To do: Locate and copy each line in the data that contains the word "visualiseur".

Provided data:
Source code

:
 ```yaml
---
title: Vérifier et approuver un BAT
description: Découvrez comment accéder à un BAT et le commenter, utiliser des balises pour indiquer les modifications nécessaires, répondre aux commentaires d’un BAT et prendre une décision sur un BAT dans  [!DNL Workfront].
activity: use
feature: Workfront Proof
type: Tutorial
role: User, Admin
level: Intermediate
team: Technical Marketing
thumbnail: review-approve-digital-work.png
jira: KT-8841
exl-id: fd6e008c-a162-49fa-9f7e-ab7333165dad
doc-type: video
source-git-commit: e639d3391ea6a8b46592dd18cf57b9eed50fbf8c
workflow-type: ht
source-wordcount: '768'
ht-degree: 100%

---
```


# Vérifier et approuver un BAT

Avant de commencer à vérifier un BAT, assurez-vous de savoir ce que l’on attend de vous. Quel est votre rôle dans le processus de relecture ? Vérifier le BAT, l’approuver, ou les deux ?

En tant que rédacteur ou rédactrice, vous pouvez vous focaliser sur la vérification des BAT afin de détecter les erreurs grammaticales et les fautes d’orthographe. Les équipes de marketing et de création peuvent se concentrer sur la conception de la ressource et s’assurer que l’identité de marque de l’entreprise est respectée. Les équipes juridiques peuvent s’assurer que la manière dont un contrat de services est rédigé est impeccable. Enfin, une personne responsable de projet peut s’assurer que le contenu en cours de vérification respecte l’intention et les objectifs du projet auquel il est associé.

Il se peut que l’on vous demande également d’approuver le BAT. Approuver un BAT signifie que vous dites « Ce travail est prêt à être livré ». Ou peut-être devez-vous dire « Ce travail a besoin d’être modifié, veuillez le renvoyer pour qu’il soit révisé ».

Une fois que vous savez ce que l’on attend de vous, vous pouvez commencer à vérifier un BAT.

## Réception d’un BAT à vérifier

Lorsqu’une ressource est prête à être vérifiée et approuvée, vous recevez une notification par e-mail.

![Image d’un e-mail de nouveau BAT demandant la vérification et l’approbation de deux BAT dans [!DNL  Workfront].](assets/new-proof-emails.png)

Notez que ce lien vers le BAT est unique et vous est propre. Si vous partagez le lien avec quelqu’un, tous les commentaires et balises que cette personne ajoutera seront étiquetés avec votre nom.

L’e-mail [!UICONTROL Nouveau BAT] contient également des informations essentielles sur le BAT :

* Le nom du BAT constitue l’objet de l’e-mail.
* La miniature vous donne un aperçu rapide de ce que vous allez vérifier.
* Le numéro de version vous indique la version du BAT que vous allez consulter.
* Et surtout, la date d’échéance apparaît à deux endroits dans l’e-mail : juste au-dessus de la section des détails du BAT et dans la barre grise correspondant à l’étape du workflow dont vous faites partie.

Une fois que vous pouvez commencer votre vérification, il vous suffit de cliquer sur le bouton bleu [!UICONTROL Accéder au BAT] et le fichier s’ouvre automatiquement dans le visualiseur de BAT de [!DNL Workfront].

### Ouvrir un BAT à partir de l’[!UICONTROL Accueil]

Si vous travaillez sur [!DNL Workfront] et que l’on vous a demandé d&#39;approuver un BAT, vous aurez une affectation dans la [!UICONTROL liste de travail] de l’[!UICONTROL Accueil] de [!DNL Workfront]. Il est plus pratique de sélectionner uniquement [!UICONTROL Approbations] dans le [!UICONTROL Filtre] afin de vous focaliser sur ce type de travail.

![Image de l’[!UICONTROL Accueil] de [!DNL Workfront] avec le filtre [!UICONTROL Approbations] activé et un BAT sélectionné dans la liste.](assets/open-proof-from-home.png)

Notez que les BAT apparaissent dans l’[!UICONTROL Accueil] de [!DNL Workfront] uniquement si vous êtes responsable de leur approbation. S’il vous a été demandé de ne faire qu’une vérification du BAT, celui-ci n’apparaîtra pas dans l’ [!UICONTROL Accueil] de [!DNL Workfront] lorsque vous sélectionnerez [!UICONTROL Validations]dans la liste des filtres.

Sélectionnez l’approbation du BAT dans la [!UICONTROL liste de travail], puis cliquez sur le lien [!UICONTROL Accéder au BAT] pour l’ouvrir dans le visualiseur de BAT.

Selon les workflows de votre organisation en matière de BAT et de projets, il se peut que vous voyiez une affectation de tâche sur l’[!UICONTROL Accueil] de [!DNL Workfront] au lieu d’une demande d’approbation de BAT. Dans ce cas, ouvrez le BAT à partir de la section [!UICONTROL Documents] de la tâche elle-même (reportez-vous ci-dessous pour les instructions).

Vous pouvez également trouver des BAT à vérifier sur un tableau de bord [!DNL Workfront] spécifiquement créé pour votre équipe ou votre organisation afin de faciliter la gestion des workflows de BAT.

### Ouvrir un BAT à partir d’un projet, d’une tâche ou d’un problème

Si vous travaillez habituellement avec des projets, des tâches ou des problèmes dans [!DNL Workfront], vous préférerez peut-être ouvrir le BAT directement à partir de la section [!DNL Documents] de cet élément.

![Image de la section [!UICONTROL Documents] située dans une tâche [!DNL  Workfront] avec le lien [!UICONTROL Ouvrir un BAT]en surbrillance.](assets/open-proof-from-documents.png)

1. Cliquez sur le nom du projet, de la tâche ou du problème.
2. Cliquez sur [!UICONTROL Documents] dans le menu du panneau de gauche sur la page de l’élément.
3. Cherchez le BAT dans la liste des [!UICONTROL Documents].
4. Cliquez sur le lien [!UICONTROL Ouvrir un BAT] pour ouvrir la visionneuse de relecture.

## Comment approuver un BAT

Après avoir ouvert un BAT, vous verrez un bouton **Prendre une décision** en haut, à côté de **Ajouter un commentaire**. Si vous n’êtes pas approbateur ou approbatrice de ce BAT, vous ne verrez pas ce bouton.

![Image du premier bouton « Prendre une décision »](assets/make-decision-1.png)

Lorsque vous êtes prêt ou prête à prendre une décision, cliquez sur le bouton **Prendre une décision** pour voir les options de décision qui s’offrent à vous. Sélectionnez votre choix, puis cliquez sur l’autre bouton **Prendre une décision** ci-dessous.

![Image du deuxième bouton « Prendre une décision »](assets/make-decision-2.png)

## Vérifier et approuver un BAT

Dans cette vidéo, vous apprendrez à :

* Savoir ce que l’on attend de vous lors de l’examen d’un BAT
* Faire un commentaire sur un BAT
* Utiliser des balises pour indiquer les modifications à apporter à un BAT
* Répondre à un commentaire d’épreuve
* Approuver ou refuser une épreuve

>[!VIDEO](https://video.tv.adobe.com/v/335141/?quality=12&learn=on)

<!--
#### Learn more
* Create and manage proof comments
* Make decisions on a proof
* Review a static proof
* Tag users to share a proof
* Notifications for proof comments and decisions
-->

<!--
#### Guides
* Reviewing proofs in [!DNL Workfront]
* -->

Solution to the exercise:
Une fois que vous pouvez commencer votre vérification, il vous suffit de cliquer sur le bouton bleu [!UICONTROL Accéder au BAT] et le fichier s’ouvre automatiquement dans le visualiseur de BAT de [!DNL Workfront].
Sélectionnez l’approbation du BAT dans la [!UICONTROL liste de travail], puis cliquez sur le lien [!UICONTROL Accéder au BAT] pour l’ouvrir dans le visualiseur de BAT.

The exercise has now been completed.